Exercise aim =
Return the records that follow, matching each one exactly.

Data to examine =

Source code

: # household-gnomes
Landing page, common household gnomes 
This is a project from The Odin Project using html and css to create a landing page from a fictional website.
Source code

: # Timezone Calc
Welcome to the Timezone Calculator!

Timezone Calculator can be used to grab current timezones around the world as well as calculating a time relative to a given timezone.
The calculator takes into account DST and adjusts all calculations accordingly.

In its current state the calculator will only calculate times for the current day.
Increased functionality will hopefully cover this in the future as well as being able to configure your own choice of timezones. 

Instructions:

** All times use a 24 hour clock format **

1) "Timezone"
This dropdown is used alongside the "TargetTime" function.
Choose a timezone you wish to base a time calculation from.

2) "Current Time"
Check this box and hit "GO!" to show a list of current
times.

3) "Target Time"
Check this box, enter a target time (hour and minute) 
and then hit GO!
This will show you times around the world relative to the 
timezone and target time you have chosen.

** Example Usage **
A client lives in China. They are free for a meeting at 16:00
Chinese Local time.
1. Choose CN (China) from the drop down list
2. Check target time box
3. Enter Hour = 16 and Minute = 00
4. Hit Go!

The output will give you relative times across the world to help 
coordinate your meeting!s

Answer space =
Source code

: # household-gnomes
Landing page, common household gnomes 
This is a project from The Odin Project using html and css to create a landing page from a fictional website.
Source code

: # Timezone Calc
Welcome to the Timezone Calculator!

Timezone Calculator can be used to grab current timezones around the world as well as calculating a time relative to a given timezone.
The calculator takes into account DST and adjusts all calculations accordingly.

In its current state the calculator will only calculate times for the current day.
Increased functionality will hopefully cover this in the future as well as being able to configure your own choice of timezones. 

Instructions:

** All times use a 24 hour clock format **

1) "Timezone"
This dropdown is used alongside the "TargetTime" function.
Choose a timezone you wish to base a time calculation from.

2) "Current Time"
Check this box and hit "GO!" to show a list of current
times.

3) "Target Time"
Check this box, enter a target time (hour and minute) 
and then hit GO!
This will show you times around the world relative to the 
timezone and target time you have chosen.

** Example Usage **
A client lives in China. They are free for a meeting at 16:00
Chinese Local time.
1. Choose CN (China) from the drop down list
2. Check target time box
3. Enter Hour = 16 and Minute = 00
4. Hit Go!

The output will give you relative times across the world to help 
coordinate your meeting!s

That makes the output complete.